How to Classify Articles Using Python and ChatGPT in 5 Minutes

A simple guide for using ChatGPT programmatically in real-world tasks

Sep 23, 2023

The rise of language models like ChatGPT has opened up a new frontier in content generation and natural language processing (NLP) tasks. Beyond simple text generation, ChatGPT can perform tasks ranging from summarizing lengthy articles to classifying them based on content. If you're interested in automating content classification tasks, this article is for you.

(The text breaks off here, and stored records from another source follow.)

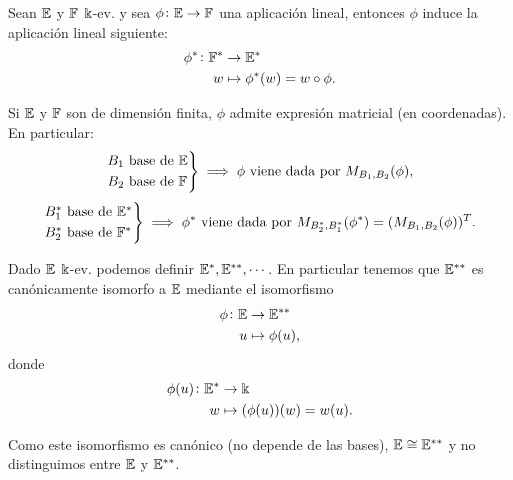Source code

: \begin{prop}
    Sean $\mathbb{E}$ y $\mathbb{F}$ $\Bbbk$-ev. y sea $\phi \colon \mathbb{E} \to \mathbb{F}$ una
    aplicación lineal, entonces $\phi$ induce la aplicación
    lineal siguiente:
    \[
        \begin{aligned}
        \phi^* \colon \mathbb{F}^* &\to \mathbb{E}^*\\
        w &\mapsto \phi^*(w) = w \circ \phi.
        \end{aligned}
    \]
\end{prop}
\begin{obs}
    Si $\mathbb{E}$ y $\mathbb{F}$ son de dimensión finita, $\phi$ admite expresión
    matricial (en coordenadas). En particular:
    \[
        \displaystyle \begin{rcases} B_1 \text{ base de } \mathbb{E} \\ B_2
        \text{ base de } \mathbb{F} \end{rcases} \implies \phi \text{ viene dada por }
        M_{B_1,B_2}(\phi),
    \]
    \[
        \displaystyle \begin{rcases} B_1^*
        \text{ base de } \mathbb{E}^* \\ B_2^* \text{ base de } \mathbb{F}^*
        \end{rcases} \implies \phi^* \text{ viene dada por }
        M_{B_2^*,B_1^*}(\phi^*) = (M_{B_1,B_2}(\phi))^T.
    \]
\end{obs}
\begin{prop}
    Dado $\mathbb{E}$ $\Bbbk$-ev. podemos definir $\mathbb{E}^*,\mathbb{E}^{**},\cdots$. En
    particular tenemos que $\mathbb{E}^{**}$ es canónicamente isomorfo a
    $\mathbb{E}$ mediante el isomorfismo
    \[
        \begin{aligned}
            \phi \colon \mathbb{E} &\to \mathbb{E}^{**}\\
            u &\mapsto \phi(u),
        \end{aligned}
    \]
    donde
    \[
        \begin{aligned}
            \phi(u) \colon \mathbb{E}^* &\to \Bbbk \\
            w &\mapsto (\phi(u))(w) = w(u).
        \end{aligned}
    \]
\end{prop}
\begin{obs}
    Como este isomorfismo es canónico (no depende de las bases),
    $\mathbb{E} \cong \mathbb{E}^{**}$ y no distinguimos entre $\mathbb{E}$ y $\mathbb{E}^{**}$.
\end{obs}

Below, we’ll walk you through a Python program that leverages ChatGPT to classify articles and add meta-data like tags, summary, countries, and categories.

ChatGPT's abilities extend far beyond conversation. By framing your query as a prompt, you can turn this conversational model into a specialized worker that performs tasks like summarization and classification. You can then parse its output into a machine-readable format like JSON, which can be ingested by databases or other applications. Utilizing my library `easygpt`, interacting with ChatGPT becomes even more straightforward, offering intuitive methods to perform tasks.

Today I want to show you how easy it is to clasify articles using ChatGPT and several lines of code. Since my main data keeping backend is Airtable I will work with it but you understand it is not mandatory.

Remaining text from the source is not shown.